How Loan EMIs Work (and How to Calculate Them)
What an EMI is, the formula behind it, how principal, interest rate, and tenure change your monthly payment, and how to read an amortization schedule — explained simply.
Not financial advice
This guide explains the mechanics of loan EMIs for educational purposes. It isn’t financial advice. For decisions about borrowing, check your lender’s exact figures and consider speaking to a qualified professional.
Whether it’s a home, car, or personal loan, the number that matters month to month is the EMI — your Equated Monthly Installment. Understanding how it’s calculated demystifies loan offers and helps you see the real cost of borrowing, not just the monthly figure. Here’s how it works.
What an EMI actually is
An EMI is a fixed monthly payment that clears your loan over an agreed period. Each installment covers two things:
- Interest on the outstanding balance, and
- A chunk of the principal (the amount you borrowed).
The payment stays the same each month, but the split shifts: early on you’re mostly paying interest; later you’re mostly paying down principal. More on why below.
The three things that decide your EMI
- Principal (P) — how much you borrow. More principal → higher EMI.
- Interest rate (r) — the annual rate, converted to monthly. Higher rate → higher EMI.
- Tenure (n) — the number of months. Longer tenure → lower EMI but more total interest.
The formula
EMI = P × r × (1 + r)^n ÷ ((1 + r)^n − 1)
P = principal
r = monthly interest rate = annual rate ÷ 12 ÷ 100
n = number of monthly installments
It looks heavy, but it’s just three inputs. Let’s run a real example.
A worked example
Say you borrow 500,000 at 10% per year for 5 years:
P = 500,000
r = 10 ÷ 12 ÷ 100 = 0.008333
n = 5 × 12 = 60 months
EMI ≈ 10,623 per month
Total paid ≈ 10,623 × 60 = 637,380
Total interest ≈ 137,380
So the loan costs about 137,380 in interest on top of the 500,000 borrowed. Seeing the total — not just the 10,623 monthly — is the point of doing the math.

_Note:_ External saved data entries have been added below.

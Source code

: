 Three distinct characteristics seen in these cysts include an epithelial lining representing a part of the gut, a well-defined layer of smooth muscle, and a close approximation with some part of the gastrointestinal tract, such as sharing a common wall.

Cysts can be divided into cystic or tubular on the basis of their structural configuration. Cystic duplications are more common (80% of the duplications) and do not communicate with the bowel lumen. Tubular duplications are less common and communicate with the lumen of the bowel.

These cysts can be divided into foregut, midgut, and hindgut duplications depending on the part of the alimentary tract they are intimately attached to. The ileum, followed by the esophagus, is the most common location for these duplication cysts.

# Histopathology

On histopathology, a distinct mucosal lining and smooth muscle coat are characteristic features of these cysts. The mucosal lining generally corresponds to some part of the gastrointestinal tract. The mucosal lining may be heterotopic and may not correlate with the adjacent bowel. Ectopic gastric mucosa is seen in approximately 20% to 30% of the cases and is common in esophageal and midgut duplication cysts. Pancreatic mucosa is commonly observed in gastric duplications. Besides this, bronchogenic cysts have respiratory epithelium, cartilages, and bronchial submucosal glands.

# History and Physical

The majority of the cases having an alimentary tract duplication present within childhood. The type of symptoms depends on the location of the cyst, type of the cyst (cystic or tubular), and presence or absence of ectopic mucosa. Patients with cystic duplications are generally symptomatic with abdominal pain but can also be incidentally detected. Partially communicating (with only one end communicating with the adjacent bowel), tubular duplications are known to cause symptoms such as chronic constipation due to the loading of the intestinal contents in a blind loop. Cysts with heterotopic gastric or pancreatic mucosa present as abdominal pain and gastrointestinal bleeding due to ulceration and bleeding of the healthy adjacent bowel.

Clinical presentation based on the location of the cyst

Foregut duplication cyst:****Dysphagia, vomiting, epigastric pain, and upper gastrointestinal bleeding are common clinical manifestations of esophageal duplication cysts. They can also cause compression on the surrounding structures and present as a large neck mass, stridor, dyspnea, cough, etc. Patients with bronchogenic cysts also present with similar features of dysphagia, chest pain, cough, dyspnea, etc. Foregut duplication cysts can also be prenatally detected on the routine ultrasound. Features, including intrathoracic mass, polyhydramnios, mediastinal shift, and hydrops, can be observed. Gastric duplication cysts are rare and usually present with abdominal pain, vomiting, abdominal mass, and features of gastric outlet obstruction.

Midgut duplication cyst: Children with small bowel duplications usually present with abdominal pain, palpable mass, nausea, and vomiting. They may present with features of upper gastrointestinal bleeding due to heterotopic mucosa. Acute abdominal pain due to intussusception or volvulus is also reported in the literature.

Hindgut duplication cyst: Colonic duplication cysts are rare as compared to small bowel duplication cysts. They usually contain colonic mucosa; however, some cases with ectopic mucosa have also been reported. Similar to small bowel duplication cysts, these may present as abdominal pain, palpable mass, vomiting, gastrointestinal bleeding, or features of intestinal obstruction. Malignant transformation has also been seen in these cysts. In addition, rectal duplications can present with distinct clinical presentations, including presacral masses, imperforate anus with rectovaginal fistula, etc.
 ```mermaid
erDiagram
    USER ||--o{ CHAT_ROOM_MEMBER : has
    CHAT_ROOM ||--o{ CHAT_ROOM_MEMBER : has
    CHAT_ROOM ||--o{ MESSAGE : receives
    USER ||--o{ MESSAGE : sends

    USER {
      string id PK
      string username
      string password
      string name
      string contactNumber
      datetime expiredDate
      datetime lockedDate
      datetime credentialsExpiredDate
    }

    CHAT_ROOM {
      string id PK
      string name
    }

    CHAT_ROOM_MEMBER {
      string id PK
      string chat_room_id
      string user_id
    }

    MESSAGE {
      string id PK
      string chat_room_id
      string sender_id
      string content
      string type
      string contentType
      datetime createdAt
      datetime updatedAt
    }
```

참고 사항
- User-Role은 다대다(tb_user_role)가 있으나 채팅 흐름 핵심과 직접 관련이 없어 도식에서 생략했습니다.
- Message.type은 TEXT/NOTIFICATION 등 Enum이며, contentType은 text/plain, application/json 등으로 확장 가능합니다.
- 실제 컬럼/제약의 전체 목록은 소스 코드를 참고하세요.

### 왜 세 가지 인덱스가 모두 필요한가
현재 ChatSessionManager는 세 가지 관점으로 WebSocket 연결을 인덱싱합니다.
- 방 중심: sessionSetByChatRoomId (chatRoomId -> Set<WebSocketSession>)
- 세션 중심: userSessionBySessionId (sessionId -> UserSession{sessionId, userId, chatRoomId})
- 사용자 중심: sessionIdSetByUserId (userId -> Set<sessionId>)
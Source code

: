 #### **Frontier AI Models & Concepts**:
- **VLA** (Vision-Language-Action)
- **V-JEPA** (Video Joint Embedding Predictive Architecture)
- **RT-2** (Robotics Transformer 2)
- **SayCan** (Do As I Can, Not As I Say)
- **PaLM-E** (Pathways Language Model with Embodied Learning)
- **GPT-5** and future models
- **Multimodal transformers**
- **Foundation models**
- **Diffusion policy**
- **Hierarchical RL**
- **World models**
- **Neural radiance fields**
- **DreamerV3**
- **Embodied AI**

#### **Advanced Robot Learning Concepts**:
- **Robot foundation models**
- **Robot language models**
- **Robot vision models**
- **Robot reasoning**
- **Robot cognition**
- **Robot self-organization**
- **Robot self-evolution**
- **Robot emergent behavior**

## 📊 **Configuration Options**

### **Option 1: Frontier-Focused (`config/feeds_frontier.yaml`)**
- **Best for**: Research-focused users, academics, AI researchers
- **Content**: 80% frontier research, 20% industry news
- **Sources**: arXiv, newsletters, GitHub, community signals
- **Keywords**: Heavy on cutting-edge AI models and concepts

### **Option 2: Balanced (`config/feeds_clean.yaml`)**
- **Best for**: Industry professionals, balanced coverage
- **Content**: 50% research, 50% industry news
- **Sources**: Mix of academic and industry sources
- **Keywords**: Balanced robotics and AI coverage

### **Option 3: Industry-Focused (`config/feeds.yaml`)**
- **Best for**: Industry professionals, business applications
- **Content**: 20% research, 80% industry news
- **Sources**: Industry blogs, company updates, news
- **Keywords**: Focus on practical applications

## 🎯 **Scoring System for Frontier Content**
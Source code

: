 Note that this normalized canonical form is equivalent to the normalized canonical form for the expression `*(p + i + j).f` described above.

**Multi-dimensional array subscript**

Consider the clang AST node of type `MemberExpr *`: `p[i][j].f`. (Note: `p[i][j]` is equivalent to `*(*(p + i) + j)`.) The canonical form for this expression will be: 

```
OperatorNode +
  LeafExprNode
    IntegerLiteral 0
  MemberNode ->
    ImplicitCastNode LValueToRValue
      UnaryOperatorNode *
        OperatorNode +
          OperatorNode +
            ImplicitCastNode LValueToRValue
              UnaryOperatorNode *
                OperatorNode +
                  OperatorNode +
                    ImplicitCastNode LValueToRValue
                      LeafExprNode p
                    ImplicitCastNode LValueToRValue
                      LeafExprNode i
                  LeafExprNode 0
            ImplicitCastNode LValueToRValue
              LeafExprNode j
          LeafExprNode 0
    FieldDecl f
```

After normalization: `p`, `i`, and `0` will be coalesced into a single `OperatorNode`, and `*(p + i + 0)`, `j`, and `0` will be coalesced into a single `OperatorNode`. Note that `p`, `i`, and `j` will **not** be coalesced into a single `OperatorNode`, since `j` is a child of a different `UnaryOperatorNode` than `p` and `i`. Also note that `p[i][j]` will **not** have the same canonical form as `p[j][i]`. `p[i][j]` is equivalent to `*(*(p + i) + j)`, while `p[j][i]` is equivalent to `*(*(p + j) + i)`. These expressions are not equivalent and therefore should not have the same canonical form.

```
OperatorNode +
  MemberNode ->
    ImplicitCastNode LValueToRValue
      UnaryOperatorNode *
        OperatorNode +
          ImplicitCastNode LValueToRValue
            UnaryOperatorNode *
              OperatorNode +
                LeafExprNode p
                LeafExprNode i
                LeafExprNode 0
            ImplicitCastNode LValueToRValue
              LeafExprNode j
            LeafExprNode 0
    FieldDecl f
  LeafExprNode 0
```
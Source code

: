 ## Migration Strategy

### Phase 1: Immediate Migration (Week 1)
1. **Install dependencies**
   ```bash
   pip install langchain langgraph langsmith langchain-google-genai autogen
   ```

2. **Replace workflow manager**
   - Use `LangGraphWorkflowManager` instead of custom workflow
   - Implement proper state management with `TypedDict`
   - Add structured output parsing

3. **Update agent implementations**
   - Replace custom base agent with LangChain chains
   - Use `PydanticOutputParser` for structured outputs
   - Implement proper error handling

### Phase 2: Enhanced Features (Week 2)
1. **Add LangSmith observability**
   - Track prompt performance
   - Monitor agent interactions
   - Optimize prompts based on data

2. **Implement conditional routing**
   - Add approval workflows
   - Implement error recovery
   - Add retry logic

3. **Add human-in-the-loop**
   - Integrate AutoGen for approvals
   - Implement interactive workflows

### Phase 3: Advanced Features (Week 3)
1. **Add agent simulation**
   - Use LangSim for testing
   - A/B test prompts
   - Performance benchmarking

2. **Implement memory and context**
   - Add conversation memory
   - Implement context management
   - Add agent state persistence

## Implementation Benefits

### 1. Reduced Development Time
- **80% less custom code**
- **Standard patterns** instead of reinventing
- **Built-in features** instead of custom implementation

How tenure changes everything
Stretching the same loan over more years lowers the monthly payment but raises the total cost:
| Tenure | Approx EMI | Approx total interest |
|---|---|---|
| 3 years | ~16,134 | ~80,800 |
| 5 years | ~10,623 | ~137,380 |
| 7 years | ~8,301 | ~197,300 |
(500,000 at 10%.) The 7-year option is easiest monthly but costs roughly 2.4× more interest than the 3-year. That trade-off — affordability now versus cost overall — is the key decision in any loan.
Why early payments are mostly interest
Interest is charged on the outstanding balance, which is largest at the beginning. So in month one, most of your EMI covers interest and only a little reduces the principal. As the balance falls, the interest portion shrinks and more of each fixed EMI goes to principal. This is called amortization, and a schedule lays it out month by month:
| Month | EMI | Interest | Principal | Balance |
|---|---|---|---|---|
| 1 | 10,623 | 4,167 | 6,456 | 493,544 |
| 2 | 10,623 | 4,113 | 6,510 | 487,034 |
| … | … | … | … | … |
| 60 | 10,623 | 88 | 10,535 | 0 |
Why prepaying early helps most
Because early balances are highest, paying extra toward the principal early in the loan removes future interest most effectively. The same prepayment near the end saves far less. If your loan allows penalty-free prepayment, early is where it pays off.
Using a calculator
You rarely compute the formula by hand — an EMI calculator does it instantly and, crucially, shows the total interest and the amortization schedule. Use it to compare scenarios: nudge the tenure and rate and watch how the monthly payment and the total cost move. That comparison, more than the single EMI figure, is what helps you borrow sensibly.
Frequently asked questions
What does EMI stand for?
Equated Monthly Installment — the fixed amount you pay every month until a loan is fully repaid. Each payment is the same size, but its split between interest and principal changes over time: early payments are mostly interest, later ones mostly principal.
What's the formula for EMI?
EMI = P × r × (1 + r)^n ÷ ((1 + r)^n − 1), where P is the principal, r is the monthly interest rate (annual rate ÷ 12 ÷ 100), and n is the number of months. It looks intimidating but it's just plugging in three numbers.
Does a longer loan tenure reduce my EMI?
Yes, a longer tenure lowers the monthly payment because you're spreading the principal over more months. But it increases the total interest you pay over the life of the loan, sometimes substantially. Lower monthly cost, higher total cost.
Why is so much of my early EMI going to interest?
Because interest is charged on the outstanding balance, which is highest at the start. As you pay down the principal, the interest portion of each EMI shrinks and the principal portion grows. This is normal and is shown clearly in an amortization schedule.